平場の月

平場の月

44朝倉かすみ 光文社

山本周五郎賞受賞作品。いろんな書評でほめられていたような記憶が。予約を入れてから受け取るまで時間がかかったので、なぜ読みたかったのかは例によってよくわからなくなってから読んだが、なるほど、これは良い作品であった。読んでよかった。

冒頭に最重要なネタバレがされているので「旅する練習」みたいに最後のページで、どああっ!ということはない。中年の男女の地道な愛の物語、と書いちゃうと非常に陳腐だが。生活感があり、泥臭さがあり、地味でじわじわくるようなリアルな物語だ。昔テレビで見たピーター・フォーク主演の「残された日々」という映画を思い出した。あれも同じように地味で生活感があって全然カッコよくはないが心にしみる中年の恋物語だったっけ。
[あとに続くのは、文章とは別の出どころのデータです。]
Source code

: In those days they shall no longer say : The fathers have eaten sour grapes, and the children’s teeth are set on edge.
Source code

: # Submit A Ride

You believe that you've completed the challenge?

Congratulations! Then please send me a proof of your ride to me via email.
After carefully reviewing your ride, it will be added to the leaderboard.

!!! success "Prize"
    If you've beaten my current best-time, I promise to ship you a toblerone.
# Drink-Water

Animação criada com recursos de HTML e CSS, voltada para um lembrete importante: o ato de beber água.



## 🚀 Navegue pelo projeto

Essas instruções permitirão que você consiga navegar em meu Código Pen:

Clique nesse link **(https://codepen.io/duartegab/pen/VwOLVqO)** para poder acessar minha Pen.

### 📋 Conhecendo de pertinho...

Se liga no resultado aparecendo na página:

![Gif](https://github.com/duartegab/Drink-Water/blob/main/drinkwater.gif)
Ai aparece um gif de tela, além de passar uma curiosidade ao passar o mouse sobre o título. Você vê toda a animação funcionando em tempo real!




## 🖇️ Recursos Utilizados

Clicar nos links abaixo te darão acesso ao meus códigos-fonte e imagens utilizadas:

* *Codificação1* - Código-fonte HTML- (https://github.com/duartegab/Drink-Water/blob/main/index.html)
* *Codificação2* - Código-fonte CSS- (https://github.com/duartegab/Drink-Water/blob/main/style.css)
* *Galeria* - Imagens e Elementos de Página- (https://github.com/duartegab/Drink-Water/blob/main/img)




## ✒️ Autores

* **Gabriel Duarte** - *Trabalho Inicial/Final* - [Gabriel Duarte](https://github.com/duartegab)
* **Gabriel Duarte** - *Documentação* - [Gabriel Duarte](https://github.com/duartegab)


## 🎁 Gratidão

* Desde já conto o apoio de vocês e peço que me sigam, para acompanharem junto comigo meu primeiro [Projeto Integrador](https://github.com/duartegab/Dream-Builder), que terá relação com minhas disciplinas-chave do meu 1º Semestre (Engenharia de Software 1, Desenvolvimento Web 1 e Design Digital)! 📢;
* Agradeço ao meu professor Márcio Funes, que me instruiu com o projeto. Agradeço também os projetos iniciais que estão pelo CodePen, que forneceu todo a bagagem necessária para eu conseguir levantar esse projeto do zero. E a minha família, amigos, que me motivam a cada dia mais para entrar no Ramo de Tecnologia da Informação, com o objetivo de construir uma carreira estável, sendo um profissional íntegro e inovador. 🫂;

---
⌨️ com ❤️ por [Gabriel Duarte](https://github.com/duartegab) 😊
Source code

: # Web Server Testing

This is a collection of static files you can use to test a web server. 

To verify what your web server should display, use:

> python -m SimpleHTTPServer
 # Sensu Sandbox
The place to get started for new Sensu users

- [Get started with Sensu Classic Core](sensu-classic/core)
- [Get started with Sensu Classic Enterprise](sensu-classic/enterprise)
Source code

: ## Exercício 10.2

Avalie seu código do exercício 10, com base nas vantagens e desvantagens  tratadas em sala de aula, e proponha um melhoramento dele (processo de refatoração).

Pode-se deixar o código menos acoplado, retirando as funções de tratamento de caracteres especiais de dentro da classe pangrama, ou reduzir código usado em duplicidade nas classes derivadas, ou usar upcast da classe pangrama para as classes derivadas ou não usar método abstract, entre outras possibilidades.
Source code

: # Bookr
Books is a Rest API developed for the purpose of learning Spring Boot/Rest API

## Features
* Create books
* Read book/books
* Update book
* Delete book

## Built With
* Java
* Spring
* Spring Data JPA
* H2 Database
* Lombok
須藤という女性がとてもいい。素直になれないところも、独立心が強いところも、意地っ張りなところも、うまくいかないところも、子供時代の傷を忘れられないことも、全部いい。そんな須藤を好きになってしまう青砥という男性も、いいやつだ。どこにでもいそうな普通の中年であるところも、とてもいい。

最後に向けて、青砥があまりにうっかり過ぎるのが許せんというか不可解だと思う部分はあるが、仕方がないよなあとも思う。読み終えると切ないんだよなあ。キラキラした恋愛物語よりも、加齢臭や埃やお金のなさの中での生活感あふれる恋物語のほうがぐっとくる、のは、齢のせいなんだろうか。

それにしても。中学時代の思い出を共有している同志の恋愛なんて、私には最も遠いものだわ。地元っていいなあ、とかいうセリフ、言ってみたいけれど、一生言えない。